This article was originally published on 4 August, it has been repromoted today (20 September) following the news that Rishi Sunak is considering a major shift on key climate action policies.
It’s looking like the Uxbridge and South Ruislip by-election could go down as one of the more consequential in recent history, setting off fractious debates that are highlighting splits on decarbonising the economy. How do we get to net zero? Who will pay? How does the government foster public support for a transition that will require billions of pounds of investment? (Indeed, the former chancellor Philip Hammond reckoned the true cost for Britain could be over a trillion.)
The standard response, particularly on the left, is to say that net zero is actually an economic opportunity rather than a threat. Big investments will yield big returns: high-value jobs, tax receipts, regional growth, productivity, energy security and economic resilience. That’s certainly the thinking behind “Bidenomics”. And yet the dividing lines are becoming more blurred.
This week Lord Deben (John Gummer to his friends), the Thatcher-era cabinet minister and now chair of the independent Climate Change Committee, has written a piece for Spotlight that says the government’s decision to grant a hundred new oil and gas licenses for extraction in the North Sea is “unworthy” of the Conservative Party. The government’s own adviser on climate writes that it will leave the UK’s hard-won global climate leadership credentials in tatters.
Environmental experts and eco-aware Tories have lined up to condemn the new licenses. Shaun Spiers, executive director of the Green Alliance, puts the decision down to “electoral politics, not sound policy”. There’s disagreement about the electoral calculus, though. As Sebastian Payne, a wannabe Tory candidate and director of the think tank Onward, has written, scrapping net-zero targets could cost the Conservative Party 1.3 million votes. Net zero “is too important to be left to radicals”, he adds. Thanks, Sebastian.
[See also: Will carbon capture help us reach net zero?]
But it’s not that simple. A snap YouGov poll after the announcement asked if the government was “right or wrong to issue new licenses for oil and gas”. Forty-two per cent said right, against only 27 per cent for wrong. Data aficionado John Burn-Murdoch has a great Twitter thread showing that the British public are more supportive of environmental policies than voters in the US, Germany or France. But that doesn’t necessarily mean they’re against the new licenses policy. A reminder, perhaps, that most of the British public has better things to do than follow the minutiae of policy debates and adopt consistent lines accordingly.
Rishi Sunak, meanwhile, says he wants to “max out” the North Sea in a bid to improve energy security and prioritise domestic production over foreign imports.
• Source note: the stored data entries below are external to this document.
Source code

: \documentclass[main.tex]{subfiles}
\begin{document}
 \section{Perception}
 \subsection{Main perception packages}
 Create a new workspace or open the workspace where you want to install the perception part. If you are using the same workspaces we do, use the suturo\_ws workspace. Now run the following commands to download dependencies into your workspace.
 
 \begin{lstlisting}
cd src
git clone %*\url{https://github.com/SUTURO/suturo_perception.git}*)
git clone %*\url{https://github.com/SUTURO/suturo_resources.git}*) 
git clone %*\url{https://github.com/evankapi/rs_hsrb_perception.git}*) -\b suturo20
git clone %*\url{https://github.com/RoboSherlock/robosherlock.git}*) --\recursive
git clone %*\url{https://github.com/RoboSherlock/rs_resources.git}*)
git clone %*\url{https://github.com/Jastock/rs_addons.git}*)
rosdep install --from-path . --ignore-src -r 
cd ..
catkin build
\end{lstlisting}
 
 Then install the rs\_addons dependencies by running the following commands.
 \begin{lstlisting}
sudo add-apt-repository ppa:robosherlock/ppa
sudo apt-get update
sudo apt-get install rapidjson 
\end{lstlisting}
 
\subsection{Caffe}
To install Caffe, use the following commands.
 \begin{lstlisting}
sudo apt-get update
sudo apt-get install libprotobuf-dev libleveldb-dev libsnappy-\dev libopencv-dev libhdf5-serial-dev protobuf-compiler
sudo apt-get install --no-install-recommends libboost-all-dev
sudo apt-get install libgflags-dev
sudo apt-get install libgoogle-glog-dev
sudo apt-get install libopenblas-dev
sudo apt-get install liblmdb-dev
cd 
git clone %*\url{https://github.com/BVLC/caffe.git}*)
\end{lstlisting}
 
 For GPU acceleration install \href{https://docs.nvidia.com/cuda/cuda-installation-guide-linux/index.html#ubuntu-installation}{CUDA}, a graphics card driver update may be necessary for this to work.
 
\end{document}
Grant Shapps, the Energy Security Secretary, has said Labour’s position of barring new licenses if and when they enter government is “mad”, that it threatens 200,000 jobs in the sector, deprives the Exchequer of revenues, and leaves Britain “at the behest of foreign nations”.
For good measure, the Prime Minister trolled opponents on Twitter by claiming that Labour wanted to “protect Russian jobs” by opposing new drilling. That puts him in about the same political arena as Gary Smith – not a global warming sceptic of the Tory right, but the leader of the GMB trade union. He wants Labour not to cave into what he calls the “bourgeois” environment lobby and “secure our energy supply” to “face down threats from authoritarian regimes”.
Smith cites “trade union comrades from the USA” who support the renewable-friendly agenda of Joe Biden’s Inflation Reduction Act, as well as the president’s continued granting of oil and gas extraction licenses, which outpaced Donald Trump’s in his first two years in office. “They believe in plans, not bans,” Smith says. Similarly, Sharon Graham of Unite has warned that “we will not let the workers in oil and gas become the miners of tomorrow”.
As the dash to a green economy becomes ever more urgent, it seems the debates on how we get there have only just begun.